Write out, word for word, the part of the listing below that opens with the line containing "de índices efectivamente" and closes with the line containing "inferior; las seis", keeping both of those lines and adding no others.
++++++++++
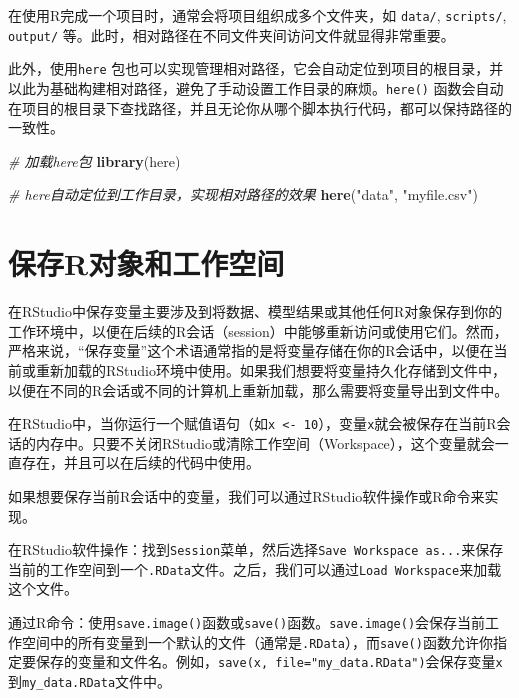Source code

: \documentclass[
]{book}
\newenvironment{Shaded}{\begin{snugshade}}{\end{snugshade}}
\newcommand{\CommentTok}[1]{\textcolor[rgb]{0.56,0.35,0.01}{\textit{#1}}}
\newcommand{\FunctionTok}[1]{\textcolor[rgb]{0.13,0.29,0.53}{\textbf{#1}}}
\newcommand{\NormalTok}[1]{#1}
\newcommand{\StringTok}[1]{\textcolor[rgb]{0.31,0.60,0.02}{#1}}
\begin{document}
在使用R完成一个项目时，通常会将项目组织成多个文件夹，如 \texttt{data/}, \texttt{scripts/}, \texttt{output/} 等。此时，相对路径在不同文件夹间访问文件就显得非常重要。

此外，使用\texttt{here} 包也可以实现管理相对路径，它会自动定位到项目的根目录，并以此为基础构建相对路径，避免了手动设置工作目录的麻烦。\texttt{here()} 函数会自动在项目的根目录下查找路径，并且无论你从哪个脚本执行代码，都可以保持路径的一致性。

\begin{Shaded}
\begin{Highlighting}[]
\CommentTok{\# 加载here包}
\FunctionTok{library}\NormalTok{(here)}

\CommentTok{\# here自动定位到工作目录，实现相对路径的效果}
\FunctionTok{here}\NormalTok{(}\StringTok{"data"}\NormalTok{, }\StringTok{"myfile.csv"}\NormalTok{)}
\end{Highlighting}
\end{Shaded}

\section{保存R对象和工作空间}\label{ux4fddux5b58rux5bf9ux8c61ux548cux5de5ux4f5cux7a7aux95f4}

在RStudio中保存变量主要涉及到将数据、模型结果或其他任何R对象保存到你的工作环境中，以便在后续的R会话（session）中能够重新访问或使用它们。然而，严格来说，``保存变量''这个术语通常指的是将变量存储在你的R会话中，以便在当前或重新加载的RStudio环境中使用。如果我们想要将变量持久化存储到文件中，以便在不同的R会话或不同的计算机上重新加载，那么需要将变量导出到文件中。

在RStudio中，当你运行一个赋值语句（如\texttt{x\ \textless{}-\ 10}），变量\texttt{x}就会被保存在当前R会话的内存中。只要不关闭RStudio或清除工作空间（Workspace），这个变量就会一直存在，并且可以在后续的代码中使用。

如果想要保存当前R会话中的变量，我们可以通过RStudio软件操作或R命令来实现。

在RStudio软件操作：找到\texttt{Session}菜单，然后选择\texttt{Save\ Workspace\ as...}来保存当前的工作空间到一个\texttt{.RData}文件。之后，我们可以通过\texttt{Load\ Workspace}来加载这个文件。

通过R命令：使用\texttt{save.image()}函数或\texttt{save()}函数。\texttt{save.image()}会保存当前工作空间中的所有变量到一个默认的文件（通常是\texttt{.RData}），而\texttt{save()}函数允许你指定要保存的变量和文件名。例如，\texttt{save(x,\ file="my\_data.RData")}会保存变量\texttt{x}到\texttt{my\_data.RData}文件中。
\end{document}
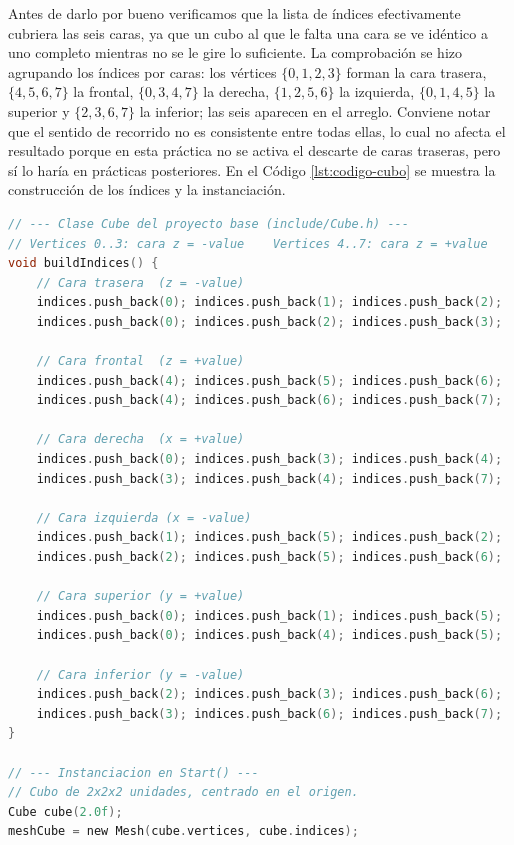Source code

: Antes de darlo por bueno verificamos que la lista de índices efectivamente
cubriera las seis caras, ya que un cubo al que le falta una cara se ve idéntico
a uno completo mientras no se le gire lo suficiente. La comprobación se hizo
agrupando los índices por caras: los vértices $\{0,1,2,3\}$ forman la cara
trasera, $\{4,5,6,7\}$ la frontal, $\{0,3,4,7\}$ la derecha, $\{1,2,5,6\}$ la
izquierda, $\{0,1,4,5\}$ la superior y $\{2,3,6,7\}$ la inferior; las seis
aparecen en el arreglo. Conviene notar que el sentido de recorrido no es
consistente entre todas ellas, lo cual no afecta el resultado porque en esta
práctica no se activa el descarte de caras traseras, pero sí lo haría en
prácticas posteriores. En el Código \ref{lst:codigo-cubo} se muestra la
construcción de los índices y la instanciación.

\begin{lstlisting}[language=C, caption={Indices por cara del cubo e instanciacion con arista 2}, label=lst:codigo-cubo]
// --- Clase Cube del proyecto base (include/Cube.h) ---
// Vertices 0..3: cara z = -value    Vertices 4..7: cara z = +value
void buildIndices() {
    // Cara trasera  (z = -value)
    indices.push_back(0); indices.push_back(1); indices.push_back(2);
    indices.push_back(0); indices.push_back(2); indices.push_back(3);

    // Cara frontal  (z = +value)
    indices.push_back(4); indices.push_back(5); indices.push_back(6);
    indices.push_back(4); indices.push_back(6); indices.push_back(7);

    // Cara derecha  (x = +value)
    indices.push_back(0); indices.push_back(3); indices.push_back(4);
    indices.push_back(3); indices.push_back(4); indices.push_back(7);

    // Cara izquierda (x = -value)
    indices.push_back(1); indices.push_back(5); indices.push_back(2);
    indices.push_back(2); indices.push_back(5); indices.push_back(6);

    // Cara superior (y = +value)
    indices.push_back(0); indices.push_back(1); indices.push_back(5);
    indices.push_back(0); indices.push_back(4); indices.push_back(5);

    // Cara inferior (y = -value)
    indices.push_back(2); indices.push_back(3); indices.push_back(6);
    indices.push_back(3); indices.push_back(6); indices.push_back(7);
}

// --- Instanciacion en Start() ---
// Cubo de 2x2x2 unidades, centrado en el origen.
Cube cube(2.0f);
meshCube = new Mesh(cube.vertices, cube.indices);
\end{lstlisting}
++++++++++
Reply to the exercise:
: Antes de darlo por bueno verificamos que la lista de índices efectivamente
cubriera las seis caras, ya que un cubo al que le falta una cara se ve idéntico
a uno completo mientras no se le gire lo suficiente. La comprobación se hizo
agrupando los índices por caras: los vértices $\{0,1,2,3\}$ forman la cara
trasera, $\{4,5,6,7\}$ la frontal, $\{0,3,4,7\}$ la derecha, $\{1,2,5,6\}$ la
izquierda, $\{0,1,4,5\}$ la superior y $\{2,3,6,7\}$ la inferior; las seis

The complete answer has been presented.